Opinion: The Tax Benefits of Land Conservation Are in Peril, But There is a Solution

Photo by Rick McEwan

Congress must act to protect the permanent conservation easement tax incentive

By Kelley Beamer, Executive Director at the Coalition of Oregon Land Trusts
Published December 5, 2022 in Capital Press

When I think of Oregon, I think of vineyards in the Willamette Valley. Sagebrush in Central Oregon. Working forests and rocky shores on the Coast. Ranches and farmland in Wallowa County.

In Oregon, we are lucky. Many of our iconic landscapes are safeguarded by strong land protection laws and a strong network of land trusts. When we protect our land, we strengthen our communities and create a healthier planet—for people and wildlife.

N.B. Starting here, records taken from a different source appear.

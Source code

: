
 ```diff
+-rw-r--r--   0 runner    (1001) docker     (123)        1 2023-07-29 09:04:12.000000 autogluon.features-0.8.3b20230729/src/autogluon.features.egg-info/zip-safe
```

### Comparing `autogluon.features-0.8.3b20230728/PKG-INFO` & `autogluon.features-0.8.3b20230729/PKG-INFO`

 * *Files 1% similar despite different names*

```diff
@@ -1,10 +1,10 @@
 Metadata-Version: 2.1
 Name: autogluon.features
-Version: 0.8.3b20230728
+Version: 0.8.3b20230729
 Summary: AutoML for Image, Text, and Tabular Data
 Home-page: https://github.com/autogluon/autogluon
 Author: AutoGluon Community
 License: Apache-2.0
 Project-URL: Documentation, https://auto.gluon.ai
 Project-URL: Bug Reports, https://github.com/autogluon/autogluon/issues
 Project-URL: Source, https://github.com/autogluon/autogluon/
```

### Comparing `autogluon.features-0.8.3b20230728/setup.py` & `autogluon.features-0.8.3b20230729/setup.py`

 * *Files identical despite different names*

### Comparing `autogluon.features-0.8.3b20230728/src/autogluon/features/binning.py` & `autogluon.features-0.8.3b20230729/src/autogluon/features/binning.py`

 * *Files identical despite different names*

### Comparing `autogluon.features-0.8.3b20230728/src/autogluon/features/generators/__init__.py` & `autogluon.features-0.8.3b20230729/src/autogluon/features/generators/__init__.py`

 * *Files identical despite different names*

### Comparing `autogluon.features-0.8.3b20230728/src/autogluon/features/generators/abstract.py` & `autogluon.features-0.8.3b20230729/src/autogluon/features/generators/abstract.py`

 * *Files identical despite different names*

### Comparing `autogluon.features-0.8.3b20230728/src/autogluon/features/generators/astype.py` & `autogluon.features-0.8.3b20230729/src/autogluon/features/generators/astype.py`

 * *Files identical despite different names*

One of the most powerful tools land trusts use to protect land is a conservation easement. This is a technical term but a simple concept. A private landowner agrees to protect their land for conservation purposes—and in return receives payment or tax benefits. A conservation easement is permanent and attached to the deed, so the public benefits remain even if ownership changes. In Oregon, land trusts steward and protect more than 300,000 acres—most of which were secured using conservation easements. 

In 2015, Congress recognized the benefits of these agreements by creating a federal conservation easement tax incentive. This was a huge win for conservation because it incentivized private landowners, who are often land rich and cash poor, to work with land trusts to protect forests, streams and working lands.

Unfortunately, this powerful incentive is now under threat at a time when we need conservation dollars most. A loophole in that 2015 law has resulted in wealthy individuals abusing this incentive and siphoning dollars away from conservation projects and into their own pockets. While the vast majority of easement donations are good-faith charitable endeavors, a few bad actors are gaming the system.

Congress needs to act this year to stop the abuse by closing this loophole. 

These bad actors can make large profits from this loophole, at the expense of US taxpayers. IRS data shows that these bad actors claimed $36 billion in tax deductions from 2010 to 2018.

We cannot allow our nation’s charitable giving laws to be abused in the name of conservation. It’s fraudulent and it erodes trust. 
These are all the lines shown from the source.